Valeria Cagnina ha solo 15 anni, ma è già un’esperta di robotica e intelligenza artificiale. Con le sue mani ha costruito un robot sorprendente, poi ha vinto una serie di gare di robotica che l’hanno segnalata al mitico Mit di Boston. Si diverte a scrivere codici informatici, sta lanciando una startup per aiutare i bambini autistici a socializzare.

Valeria è una biondina con le idee chiare, la voce allegra e la risposta prontava. Frequenta l’istituto tecnico Volta di Alessandria, dove studia per diventare perito informatico.
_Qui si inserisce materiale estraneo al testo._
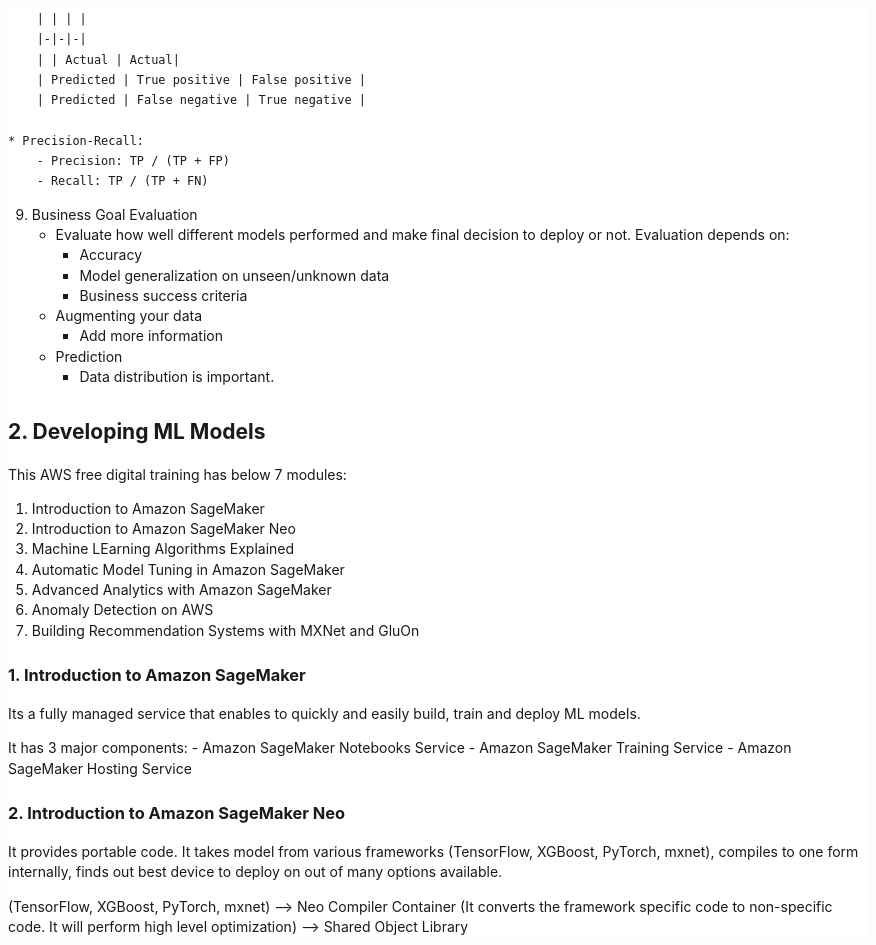         | | | |
        |-|-|-|
        | | Actual | Actual|
        | Predicted | True positive | False positive |
        | Predicted | False negative | True negative |

    * Precision-Recall:
        - Precision: TP / (TP + FP)
        - Recall: TP / (TP + FN)

9. Business Goal Evaluation
    * Evaluate how well different models performed and make final decision to deploy or not. Evaluation depends on:
        - Accuracy
        - Model generalization on unseen/unknown data
        - Business success criteria
    * Augmenting your data
        - Add more information
    * Prediction
        - Data distribution is important.

## 2. Developing ML Models

This AWS free digital training has below 7 modules:

1. Introduction to Amazon SageMaker
2. Introduction to Amazon SageMaker Neo
3. Machine LEarning Algorithms Explained
4. Automatic Model Tuning in Amazon SageMaker
5. Advanced Analytics with Amazon SageMaker
6. Anomaly Detection on AWS
7. Building Recommendation Systems with MXNet and GluOn

### 1. Introduction to Amazon SageMaker

Its a fully managed service that enables to quickly and easily build, train and deploy ML models.

It has 3 major components:
    - Amazon SageMaker Notebooks Service
    - Amazon SageMaker Training Service
    - Amazon SageMaker Hosting Service

### 2. Introduction to Amazon SageMaker Neo

It provides portable code. It takes model from various frameworks (TensorFlow, XGBoost, PyTorch, mxnet), compiles to one form internally, finds out best device to deploy on out of many options available.

(TensorFlow, XGBoost, PyTorch, mxnet) --> Neo Compiler Container (It converts the framework specific code to non-specific code. It will perform high level optimization) --> Shared Object Library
Il suo motto è: sperimenta, impara, costruisci. Viene da un paesino della provincia piemontese, San Michele. A 11 anni si è imbattuta in Arduino, una scheda elettronica associata a un software per creare piccoli dispositivi intelligenti. E così, notte dopo notte, ha realizzato un robot con due motori, le ruote e un sensore che gli permette di evitare  gli ostacoli.

Adesso la ragazza bussa alle porte del Mit, il laboratorio dei suoi sogni. Ma intanto il proprio Paese l’ha già servito al meglio delle sue capacità: è stata la più giovane dei “Digital champion”, gruppi di persone selezionate per aiutare le amministrazioni a digitalizzarsi. «In futuro – sostiene la ragazza − tutti dovranno saper programmare, come sono in grado di guidare l’auto». L’intelligenza artificiale fa bene o male all’uomo? «Se guidata bene, la rivoluzione tecnologica oggi agli albori non tende a sostituire il lavoro umano ma ad assisterlo». Il problema è tutto in quell’inciso: «se guidata bene».

La qualità dell’amicizia

Nell’epoca dei social network, è impossibile avere tanti amici. Lo spiega una ricerca dell’università inglese di Oxford: «Il nostro cervello è in grado di gestire limitati rapporti sociali. Anche su Facebook c’è spazio solo per pochi intimi». E qui bisogna intendersi sulla parola “amico”.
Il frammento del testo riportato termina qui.